## WHAT IS REQUIRED
All lines from the one containing "It&#39;s about industry as opposed to" to the end of the entries below should be output exactly as they appear. No other lines should be output.

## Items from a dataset
******************************
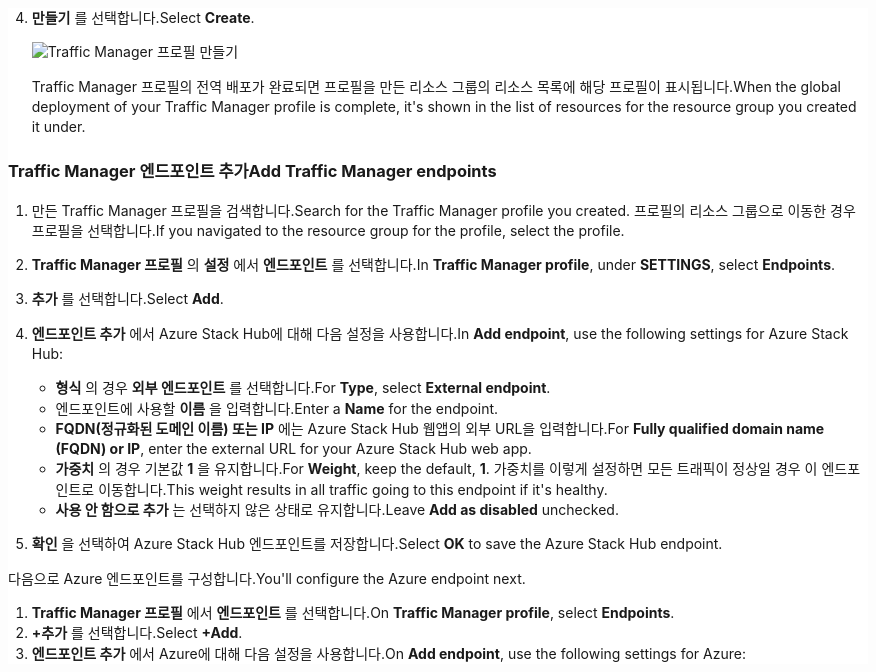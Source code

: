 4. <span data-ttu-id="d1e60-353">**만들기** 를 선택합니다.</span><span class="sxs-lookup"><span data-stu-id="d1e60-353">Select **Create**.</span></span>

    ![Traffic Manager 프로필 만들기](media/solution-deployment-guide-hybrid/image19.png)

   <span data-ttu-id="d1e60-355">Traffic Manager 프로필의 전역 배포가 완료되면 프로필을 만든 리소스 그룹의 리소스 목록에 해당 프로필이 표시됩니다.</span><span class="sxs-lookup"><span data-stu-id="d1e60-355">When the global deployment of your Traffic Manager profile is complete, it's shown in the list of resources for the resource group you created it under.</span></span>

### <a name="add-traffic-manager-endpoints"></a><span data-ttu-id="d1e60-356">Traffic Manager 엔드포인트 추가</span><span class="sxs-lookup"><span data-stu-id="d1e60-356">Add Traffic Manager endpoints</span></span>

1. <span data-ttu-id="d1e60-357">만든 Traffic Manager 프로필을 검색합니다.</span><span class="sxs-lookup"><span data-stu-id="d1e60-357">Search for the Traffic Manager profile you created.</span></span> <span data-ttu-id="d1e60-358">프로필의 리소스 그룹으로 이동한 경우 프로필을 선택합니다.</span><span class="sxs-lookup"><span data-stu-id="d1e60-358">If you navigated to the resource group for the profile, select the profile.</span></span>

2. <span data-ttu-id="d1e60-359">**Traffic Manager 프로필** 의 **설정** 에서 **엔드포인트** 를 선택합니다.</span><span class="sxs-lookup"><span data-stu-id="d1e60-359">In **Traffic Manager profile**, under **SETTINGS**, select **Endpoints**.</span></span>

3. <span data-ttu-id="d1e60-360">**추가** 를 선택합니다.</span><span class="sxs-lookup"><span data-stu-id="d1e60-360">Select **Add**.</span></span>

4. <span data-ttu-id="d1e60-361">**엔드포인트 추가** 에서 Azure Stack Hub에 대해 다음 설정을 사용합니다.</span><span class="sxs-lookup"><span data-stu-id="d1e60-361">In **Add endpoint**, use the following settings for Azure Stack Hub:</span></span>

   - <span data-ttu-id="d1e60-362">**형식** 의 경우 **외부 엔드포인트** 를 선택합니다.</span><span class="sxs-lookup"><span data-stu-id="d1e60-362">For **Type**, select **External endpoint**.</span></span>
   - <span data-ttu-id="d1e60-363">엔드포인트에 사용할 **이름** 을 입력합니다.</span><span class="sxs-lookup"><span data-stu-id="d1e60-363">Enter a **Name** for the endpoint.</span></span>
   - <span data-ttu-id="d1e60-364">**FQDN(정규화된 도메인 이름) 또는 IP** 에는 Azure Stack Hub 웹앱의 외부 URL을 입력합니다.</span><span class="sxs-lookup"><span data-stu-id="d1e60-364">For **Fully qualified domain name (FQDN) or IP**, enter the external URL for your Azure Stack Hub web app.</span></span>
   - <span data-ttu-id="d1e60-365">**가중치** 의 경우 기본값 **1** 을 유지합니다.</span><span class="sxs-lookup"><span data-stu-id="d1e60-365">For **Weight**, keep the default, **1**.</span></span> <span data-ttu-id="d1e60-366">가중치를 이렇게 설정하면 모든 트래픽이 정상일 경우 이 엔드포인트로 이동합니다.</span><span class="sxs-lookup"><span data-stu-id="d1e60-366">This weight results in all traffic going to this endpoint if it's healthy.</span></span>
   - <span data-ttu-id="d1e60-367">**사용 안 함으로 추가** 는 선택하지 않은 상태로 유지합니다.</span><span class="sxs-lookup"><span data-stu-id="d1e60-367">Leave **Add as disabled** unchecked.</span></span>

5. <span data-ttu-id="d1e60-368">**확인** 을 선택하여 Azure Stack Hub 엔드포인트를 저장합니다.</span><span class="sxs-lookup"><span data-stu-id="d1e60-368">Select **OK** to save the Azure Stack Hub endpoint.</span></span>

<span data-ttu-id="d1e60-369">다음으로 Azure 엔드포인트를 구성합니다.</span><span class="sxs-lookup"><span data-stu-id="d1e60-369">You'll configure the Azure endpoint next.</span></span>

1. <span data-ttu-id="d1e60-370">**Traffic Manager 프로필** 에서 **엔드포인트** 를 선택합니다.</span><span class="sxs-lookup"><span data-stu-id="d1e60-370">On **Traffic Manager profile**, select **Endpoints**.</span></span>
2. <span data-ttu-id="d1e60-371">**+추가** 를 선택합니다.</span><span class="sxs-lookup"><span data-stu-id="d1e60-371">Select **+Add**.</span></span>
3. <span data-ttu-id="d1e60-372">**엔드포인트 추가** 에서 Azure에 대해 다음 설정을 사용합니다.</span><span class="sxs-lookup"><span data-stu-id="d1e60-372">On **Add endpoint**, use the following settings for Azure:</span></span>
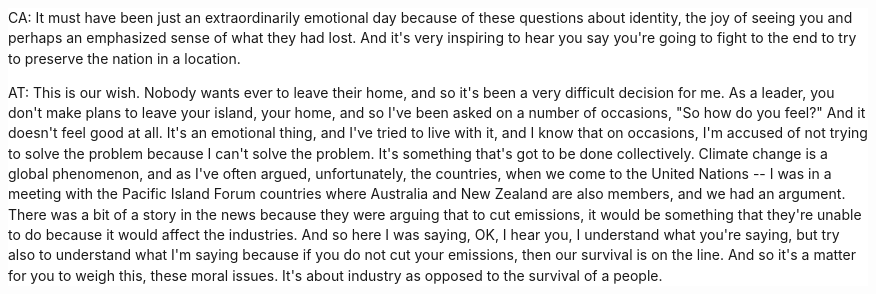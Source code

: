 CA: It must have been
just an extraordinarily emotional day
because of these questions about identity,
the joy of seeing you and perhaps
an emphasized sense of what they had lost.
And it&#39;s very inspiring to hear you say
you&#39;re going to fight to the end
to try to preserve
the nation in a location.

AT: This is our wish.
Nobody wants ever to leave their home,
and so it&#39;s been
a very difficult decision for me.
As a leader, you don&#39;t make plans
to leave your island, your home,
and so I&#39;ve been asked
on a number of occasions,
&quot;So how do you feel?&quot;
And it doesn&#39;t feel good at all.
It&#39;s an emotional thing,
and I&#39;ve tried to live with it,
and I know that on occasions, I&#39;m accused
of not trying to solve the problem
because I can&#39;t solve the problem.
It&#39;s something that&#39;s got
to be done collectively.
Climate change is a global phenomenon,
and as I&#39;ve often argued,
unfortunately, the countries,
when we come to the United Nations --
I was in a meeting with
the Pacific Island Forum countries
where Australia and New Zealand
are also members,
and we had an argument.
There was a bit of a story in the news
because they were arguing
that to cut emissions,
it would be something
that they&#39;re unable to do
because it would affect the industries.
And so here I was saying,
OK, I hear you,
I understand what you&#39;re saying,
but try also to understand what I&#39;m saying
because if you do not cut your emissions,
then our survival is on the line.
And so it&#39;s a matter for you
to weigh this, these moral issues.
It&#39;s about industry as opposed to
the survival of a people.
******************************
## ANSWER SPACE
It&#39;s about industry as opposed to
the survival of a people.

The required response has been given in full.